##### Supplied material #####
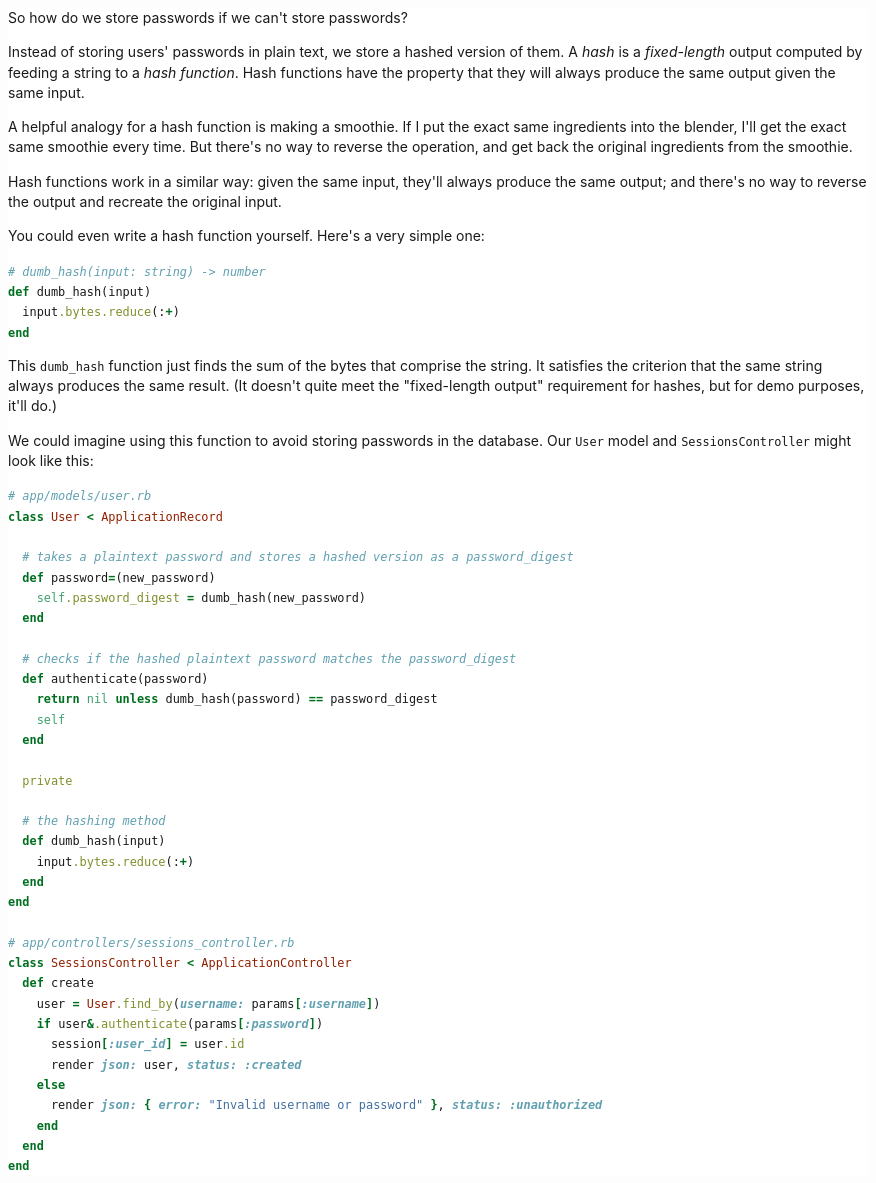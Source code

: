 So how do we store passwords if we can't store passwords?

Instead of storing users' passwords in plain text, we store a hashed version of
them. A _hash_ is a _fixed-length_ output computed by feeding a string to a
_hash function_. Hash functions have the property that they will always produce
the same output given the same input.

A helpful analogy for a hash function is making a smoothie. If I put the
exact same ingredients into the blender, I'll get the exact same smoothie
every time. But there's no way to reverse the operation, and get back the
original ingredients from the smoothie.

Hash functions work in a similar way: given the same input, they'll always
produce the same output; and there's no way to reverse the output and recreate
the original input.

You could even write a hash function yourself. Here's a very simple one:

```ruby
# dumb_hash(input: string) -> number
def dumb_hash(input)
  input.bytes.reduce(:+)
end
```

This `dumb_hash` function just finds the sum of the bytes that comprise the
string. It satisfies the criterion that the same string always produces the same
result. (It doesn't quite meet the "fixed-length output" requirement for hashes,
but for demo purposes, it'll do.)

We could imagine using this function to avoid storing passwords in the database.
Our `User` model and `SessionsController` might look like this:

```ruby
# app/models/user.rb
class User < ApplicationRecord

  # takes a plaintext password and stores a hashed version as a password_digest
  def password=(new_password)
    self.password_digest = dumb_hash(new_password)
  end

  # checks if the hashed plaintext password matches the password_digest
  def authenticate(password)
    return nil unless dumb_hash(password) == password_digest
    self
  end

  private

  # the hashing method
  def dumb_hash(input)
    input.bytes.reduce(:+)
  end
end

# app/controllers/sessions_controller.rb
class SessionsController < ApplicationController
  def create
    user = User.find_by(username: params[:username])
    if user&.authenticate(params[:password])
      session[:user_id] = user.id
      render json: user, status: :created
    else
      render json: { error: "Invalid username or password" }, status: :unauthorized
    end
  end
end
```

[murmur]: https://en.wikipedia.org/wiki/MurmurHash
[rainbow_table]: https://en.wikipedia.org/wiki/Rainbow_table
[has_secure_password]: http://api.rubyonrails.org/classes/ActiveModel/SecurePassword/ClassMethods.html
[safe navigation]: https://mitrev.net/ruby/2015/11/13/the-operator-in-ruby/
[bcrypt]: https://github.com/bcrypt-ruby/bcrypt-ruby
[validates_confirmation_of]: https://apidock.com/rails/ActiveModel/Validations/HelperMethods/validates_confirmation_of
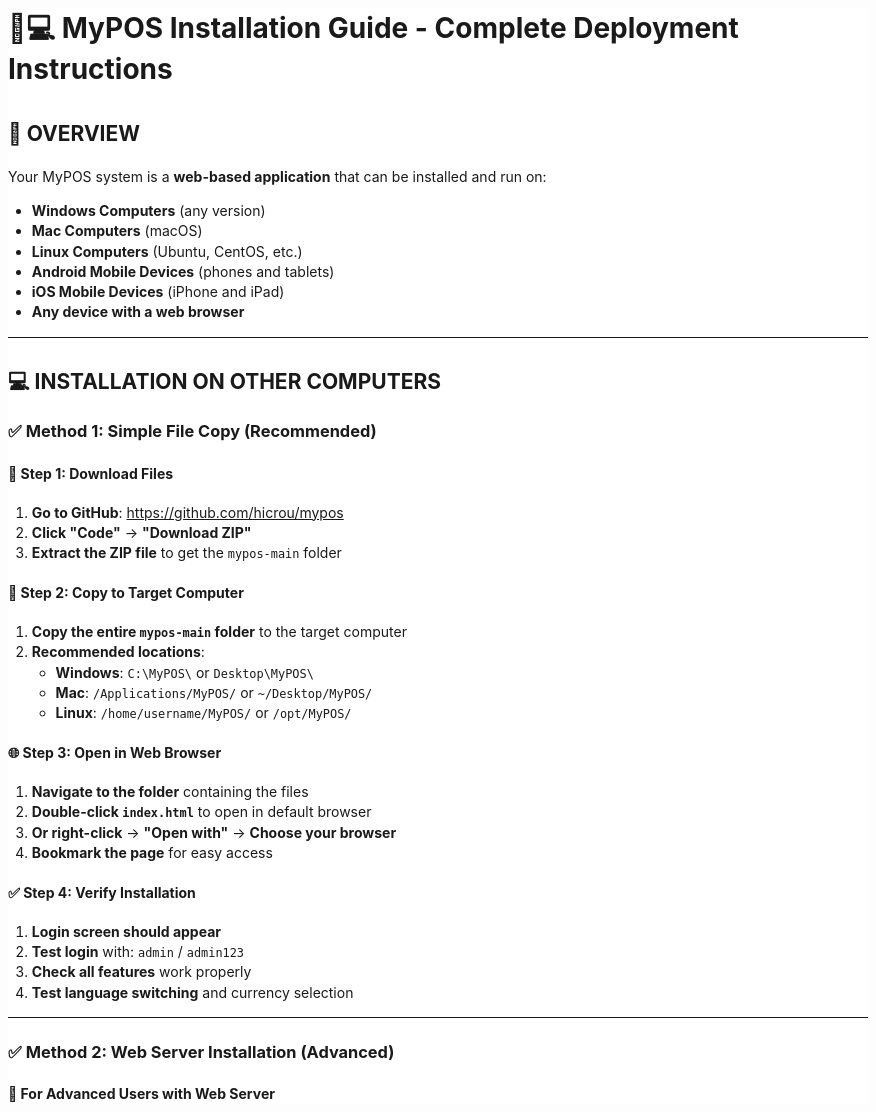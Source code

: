 # 📱💻 MyPOS Installation Guide - Complete Deployment Instructions

## 🎯 **OVERVIEW**

Your MyPOS system is a **web-based application** that can be installed and run on:
- **Windows Computers** (any version)
- **Mac Computers** (macOS)
- **Linux Computers** (Ubuntu, CentOS, etc.)
- **Android Mobile Devices** (phones and tablets)
- **iOS Mobile Devices** (iPhone and iPad)
- **Any device with a web browser**

---

## 💻 **INSTALLATION ON OTHER COMPUTERS**

### **✅ Method 1: Simple File Copy (Recommended)**

#### **📁 Step 1: Download Files**
1. **Go to GitHub**: https://github.com/hicrou/mypos
2. **Click "Code"** → **"Download ZIP"**
3. **Extract the ZIP file** to get the `mypos-main` folder

#### **📂 Step 2: Copy to Target Computer**
1. **Copy the entire `mypos-main` folder** to the target computer
2. **Recommended locations**:
   - **Windows**: `C:\MyPOS\` or `Desktop\MyPOS\`
   - **Mac**: `/Applications/MyPOS/` or `~/Desktop/MyPOS/`
   - **Linux**: `/home/username/MyPOS/` or `/opt/MyPOS/`

#### **🌐 Step 3: Open in Web Browser**
1. **Navigate to the folder** containing the files
2. **Double-click `index.html`** to open in default browser
3. **Or right-click** → **"Open with"** → **Choose your browser**
4. **Bookmark the page** for easy access

#### **✅ Step 4: Verify Installation**
1. **Login screen should appear**
2. **Test login** with: `admin` / `admin123`
3. **Check all features** work properly
4. **Test language switching** and currency selection

---

### **✅ Method 2: Web Server Installation (Advanced)**

#### **🔧 For Advanced Users with Web Server**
#####
Brief. Everything in the records above should come back word for word, except the pictures.

Task result.
Source code

: So how do we store passwords if we can't store passwords?

Instead of storing users' passwords in plain text, we store a hashed version of
them. A _hash_ is a _fixed-length_ output computed by feeding a string to a
_hash function_. Hash functions have the property that they will always produce
the same output given the same input.

A helpful analogy for a hash function is making a smoothie. If I put the
exact same ingredients into the blender, I'll get the exact same smoothie
every time. But there's no way to reverse the operation, and get back the
original ingredients from the smoothie.

Hash functions work in a similar way: given the same input, they'll always
produce the same output; and there's no way to reverse the output and recreate
the original input.

You could even write a hash function yourself. Here's a very simple one:

```ruby
# dumb_hash(input: string) -> number
def dumb_hash(input)
  input.bytes.reduce(:+)
end
```

This `dumb_hash` function just finds the sum of the bytes that comprise the
string. It satisfies the criterion that the same string always produces the same
result. (It doesn't quite meet the "fixed-length output" requirement for hashes,
but for demo purposes, it'll do.)

We could imagine using this function to avoid storing passwords in the database.
Our `User` model and `SessionsController` might look like this:

```ruby
# app/models/user.rb
class User < ApplicationRecord

  # takes a plaintext password and stores a hashed version as a password_digest
  def password=(new_password)
    self.password_digest = dumb_hash(new_password)
  end

  # checks if the hashed plaintext password matches the password_digest
  def authenticate(password)
    return nil unless dumb_hash(password) == password_digest
    self
  end

  private

  # the hashing method
  def dumb_hash(input)
    input.bytes.reduce(:+)
  end
end

# app/controllers/sessions_controller.rb
class SessionsController < ApplicationController
  def create
    user = User.find_by(username: params[:username])
    if user&.authenticate(params[:password])
      session[:user_id] = user.id
      render json: user, status: :created
    else
      render json: { error: "Invalid username or password" }, status: :unauthorized
    end
  end
end
```

[murmur]: https://en.wikipedia.org/wiki/MurmurHash
[rainbow_table]: https://en.wikipedia.org/wiki/Rainbow_table
[has_secure_password]: http://api.rubyonrails.org/classes/ActiveModel/SecurePassword/ClassMethods.html
[safe navigation]: https://mitrev.net/ruby/2015/11/13/the-operator-in-ruby/
[bcrypt]: https://github.com/bcrypt-ruby/bcrypt-ruby
[validates_confirmation_of]: https://apidock.com/rails/ActiveModel/Validations/HelperMethods/validates_confirmation_of
Source code

: # 📱💻 MyPOS Installation Guide - Complete Deployment Instructions

## 🎯 **OVERVIEW**

Your MyPOS system is a **web-based application** that can be installed and run on:
- **Windows Computers** (any version)
- **Mac Computers** (macOS)
- **Linux Computers** (Ubuntu, CentOS, etc.)
- **Android Mobile Devices** (phones and tablets)
- **iOS Mobile Devices** (iPhone and iPad)
- **Any device with a web browser**

---

## 💻 **INSTALLATION ON OTHER COMPUTERS**

### **✅ Method 1: Simple File Copy (Recommended)**

#### **📁 Step 1: Download Files**
1. **Go to GitHub**: https://github.com/hicrou/mypos
2. **Click "Code"** → **"Download ZIP"**
3. **Extract the ZIP file** to get the `mypos-main` folder

#### **📂 Step 2: Copy to Target Computer**
1. **Copy the entire `mypos-main` folder** to the target computer
2. **Recommended locations**:
   - **Windows**: `C:\MyPOS\` or `Desktop\MyPOS\`
   - **Mac**: `/Applications/MyPOS/` or `~/Desktop/MyPOS/`
   - **Linux**: `/home/username/MyPOS/` or `/opt/MyPOS/`

#### **🌐 Step 3: Open in Web Browser**
1. **Navigate to the folder** containing the files
2. **Double-click `index.html`** to open in default browser
3. **Or right-click** → **"Open with"** → **Choose your browser**
4. **Bookmark the page** for easy access

#### **✅ Step 4: Verify Installation**
1. **Login screen should appear**
2. **Test login** with: `admin` / `admin123`
3. **Check all features** work properly
4. **Test language switching** and currency selection

---

### **✅ Method 2: Web Server Installation (Advanced)**

#### **🔧 For Advanced Users with Web Server**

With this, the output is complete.